__Exercise directions__
Pictures aside, quote the whole listing exactly.

__Supplied records__
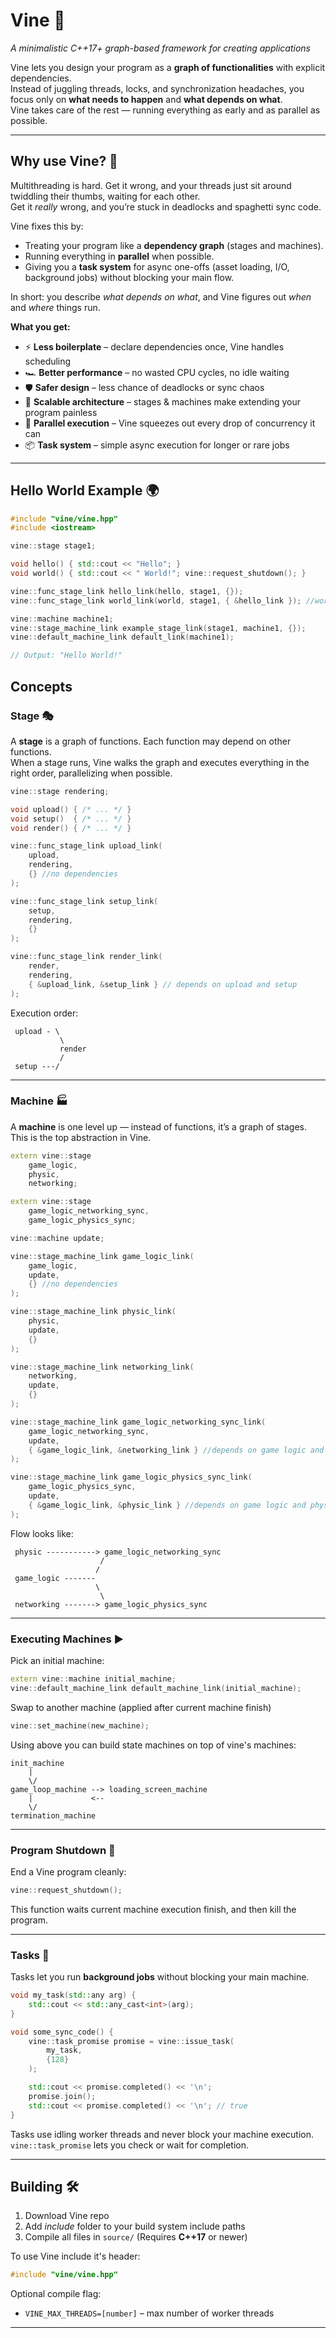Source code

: # Vine 🌱  
*A minimalistic C++17+ graph-based framework for creating applications*  

Vine lets you design your program as a **graph of functionalities** with explicit dependencies.  
Instead of juggling threads, locks, and synchronization headaches, you focus only on **what needs to happen** and **what depends on what**.  
Vine takes care of the rest — running everything as early and as parallel as possible.  

---

## Why use Vine? 🚀

Multithreading is hard. Get it wrong, and your threads just sit around twiddling their thumbs, waiting for each other.  
Get it *really* wrong, and you’re stuck in deadlocks and spaghetti sync code.  

Vine fixes this by:  
- Treating your program like a **dependency graph** (stages and machines).  
- Running everything in **parallel** when possible.  
- Giving you a **task system** for async one-offs (asset loading, I/O, background jobs) without blocking your main flow.  

In short: you describe *what depends on what*, and Vine figures out *when* and *where* things run.  

**What you get:**  
* ⚡ **Less boilerplate** – declare dependencies once, Vine handles scheduling  
* 🏎 **Better performance** – no wasted CPU cycles, no idle waiting  
* 🛡 **Safer design** – less chance of deadlocks or sync chaos  
* 🌱 **Scalable architecture** – stages & machines make extending your program painless  
* 🤹 **Parallel execution** – Vine squeezes out every drop of concurrency it can  
* 📦 **Task system** – simple async execution for longer or rare jobs  

---

## Hello World Example 🌍

```cpp
#include "vine/vine.hpp"
#include <iostream>

vine::stage stage1;

void hello() { std::cout << "Hello"; }
void world() { std::cout << " World!"; vine::request_shutdown(); }

vine::func_stage_link hello_link(hello, stage1, {});
vine::func_stage_link world_link(world, stage1, { &hello_link }); //world function depends on execution of hello function

vine::machine machine1;
vine::stage_machine_link example_stage_link(stage1, machine1, {});
vine::default_machine_link default_link(machine1);

// Output: "Hello World!"
```

## Concepts

### Stage 🎭
A **stage** is a graph of functions. Each function may depend on other functions.  
When a stage runs, Vine walks the graph and executes everything in the right order, parallelizing when possible.  

```cpp
vine::stage rendering;

void upload() { /* ... */ }
void setup()  { /* ... */ }
void render() { /* ... */ }

vine::func_stage_link upload_link(
    upload, 
    rendering, 
    {} //no dependencies
);

vine::func_stage_link setup_link(
    setup, 
    rendering, 
    {}
);

vine::func_stage_link render_link(
    render, 
    rendering, 
    { &upload_link, &setup_link } // depends on upload and setup
);
```

Execution order:  

```
 upload - \
           \
           render
           /
 setup ---/
```

---

### Machine 🏭
A **machine** is one level up — instead of functions, it’s a graph of stages.  
This is the top abstraction in Vine.  

```cpp
extern vine::stage 
    game_logic, 
    physic, 
    networking;

extern vine::stage 
    game_logic_networking_sync, 
    game_logic_physics_sync;

vine::machine update;

vine::stage_machine_link game_logic_link(
    game_logic, 
    update, 
    {} //no dependencies
);

vine::stage_machine_link physic_link(
    physic, 
    update, 
    {}
);

vine::stage_machine_link networking_link(
    networking,
    update,
    {}
);

vine::stage_machine_link game_logic_networking_sync_link(
    game_logic_networking_sync, 
    update, 
    { &game_logic_link, &networking_link } //depends on game logic and networking
);

vine::stage_machine_link game_logic_physics_sync_link(
    game_logic_physics_sync, 
    update, 
    { &game_logic_link, &physic_link } //depends on game logic and physic
);
```

Flow looks like:  

```
 physic -----------> game_logic_networking_sync
                    /
                   /
 game_logic -------
                   \
                    \
 networking -------> game_logic_physics_sync
```

---

### Executing Machines ▶️

Pick an initial machine:  

```cpp
extern vine::machine initial_machine;
vine::default_machine_link default_machine_link(initial_machine);
```

Swap to another machine (applied after current machine finish)

```cpp
vine::set_machine(new_machine);
```

Using above you can build state machines on top of vine's machines:

```
init_machine
    |
    \/
game_loop_machine --> loading_screen_machine
    |             <--
    \/
termination_machine
```

---

### Program Shutdown 🛑

End a Vine program cleanly:

```cpp
vine::request_shutdown();
```
This function waits current machine execution finish, and then kill the program.

---

### Tasks 🧵

Tasks let you run **background jobs** without blocking your main machine.  

```cpp
void my_task(std::any arg) {
    std::cout << std::any_cast<int>(arg);
}

void some_sync_code() {
    vine::task_promise promise = vine::issue_task(
        my_task, 
        {128}
    );

    std::cout << promise.completed() << '\n';
    promise.join();
    std::cout << promise.completed() << '\n'; // true
}
```

Tasks use idling worker threads and never block your machine execution.  
`vine::task_promise` lets you check or wait for completion.  

---

## Building 🛠
1. Download Vine repo
2. Add *include* folder to your build system include paths
3. Compile all files in `source/` (Requires **C++17** or newer)

To use Vine include it's header:

```cpp
#include "vine/vine.hpp"
```

Optional compile flag:  
* `VINE_MAX_THREADS=[number]` – max number of worker threads  

---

__Your solution__
Source code

: # Vine 🌱  
*A minimalistic C++17+ graph-based framework for creating applications*  

Vine lets you design your program as a **graph of functionalities** with explicit dependencies.  
Instead of juggling threads, locks, and synchronization headaches, you focus only on **what needs to happen** and **what depends on what**.  
Vine takes care of the rest — running everything as early and as parallel as possible.  

---

## Why use Vine? 🚀

Multithreading is hard. Get it wrong, and your threads just sit around twiddling their thumbs, waiting for each other.  
Get it *really* wrong, and you’re stuck in deadlocks and spaghetti sync code.  

Vine fixes this by:  
- Treating your program like a **dependency graph** (stages and machines).  
- Running everything in **parallel** when possible.  
- Giving you a **task system** for async one-offs (asset loading, I/O, background jobs) without blocking your main flow.  

In short: you describe *what depends on what*, and Vine figures out *when* and *where* things run.  

**What you get:**  
* ⚡ **Less boilerplate** – declare dependencies once, Vine handles scheduling  
* 🏎 **Better performance** – no wasted CPU cycles, no idle waiting  
* 🛡 **Safer design** – less chance of deadlocks or sync chaos  
* 🌱 **Scalable architecture** – stages & machines make extending your program painless  
* 🤹 **Parallel execution** – Vine squeezes out every drop of concurrency it can  
* 📦 **Task system** – simple async execution for longer or rare jobs  

---

## Hello World Example 🌍

```cpp
#include "vine/vine.hpp"
#include <iostream>

vine::stage stage1;

void hello() { std::cout << "Hello"; }
void world() { std::cout << " World!"; vine::request_shutdown(); }

vine::func_stage_link hello_link(hello, stage1, {});
vine::func_stage_link world_link(world, stage1, { &hello_link }); //world function depends on execution of hello function

vine::machine machine1;
vine::stage_machine_link example_stage_link(stage1, machine1, {});
vine::default_machine_link default_link(machine1);

// Output: "Hello World!"
```

## Concepts

### Stage 🎭
A **stage** is a graph of functions. Each function may depend on other functions.  
When a stage runs, Vine walks the graph and executes everything in the right order, parallelizing when possible.  

```cpp
vine::stage rendering;

void upload() { /* ... */ }
void setup()  { /* ... */ }
void render() { /* ... */ }

vine::func_stage_link upload_link(
    upload, 
    rendering, 
    {} //no dependencies
);

vine::func_stage_link setup_link(
    setup, 
    rendering, 
    {}
);

vine::func_stage_link render_link(
    render, 
    rendering, 
    { &upload_link, &setup_link } // depends on upload and setup
);
```

Execution order:  

```
 upload - \
           \
           render
           /
 setup ---/
```

---

### Machine 🏭
A **machine** is one level up — instead of functions, it’s a graph of stages.  
This is the top abstraction in Vine.  

```cpp
extern vine::stage 
    game_logic, 
    physic, 
    networking;

extern vine::stage 
    game_logic_networking_sync, 
    game_logic_physics_sync;

vine::machine update;

vine::stage_machine_link game_logic_link(
    game_logic, 
    update, 
    {} //no dependencies
);

vine::stage_machine_link physic_link(
    physic, 
    update, 
    {}
);

vine::stage_machine_link networking_link(
    networking,
    update,
    {}
);

vine::stage_machine_link game_logic_networking_sync_link(
    game_logic_networking_sync, 
    update, 
    { &game_logic_link, &networking_link } //depends on game logic and networking
);

vine::stage_machine_link game_logic_physics_sync_link(
    game_logic_physics_sync, 
    update, 
    { &game_logic_link, &physic_link } //depends on game logic and physic
);
```

Flow looks like:  

```
 physic -----------> game_logic_networking_sync
                    /
                   /
 game_logic -------
                   \
                    \
 networking -------> game_logic_physics_sync
```

---

### Executing Machines ▶️

Pick an initial machine:  

```cpp
extern vine::machine initial_machine;
vine::default_machine_link default_machine_link(initial_machine);
```

Swap to another machine (applied after current machine finish)

```cpp
vine::set_machine(new_machine);
```

Using above you can build state machines on top of vine's machines:

```
init_machine
    |
    \/
game_loop_machine --> loading_screen_machine
    |             <--
    \/
termination_machine
```

---

### Program Shutdown 🛑

End a Vine program cleanly:

```cpp
vine::request_shutdown();
```
This function waits current machine execution finish, and then kill the program.

---

### Tasks 🧵

Tasks let you run **background jobs** without blocking your main machine.  

```cpp
void my_task(std::any arg) {
    std::cout << std::any_cast<int>(arg);
}

void some_sync_code() {
    vine::task_promise promise = vine::issue_task(
        my_task, 
        {128}
    );

    std::cout << promise.completed() << '\n';
    promise.join();
    std::cout << promise.completed() << '\n'; // true
}
```

Tasks use idling worker threads and never block your machine execution.  
`vine::task_promise` lets you check or wait for completion.  

---

## Building 🛠
1. Download Vine repo
2. Add *include* folder to your build system include paths
3. Compile all files in `source/` (Requires **C++17** or newer)

To use Vine include it's header:

```cpp
#include "vine/vine.hpp"
```

Optional compile flag:  
* `VINE_MAX_THREADS=[number]` – max number of worker threads  

---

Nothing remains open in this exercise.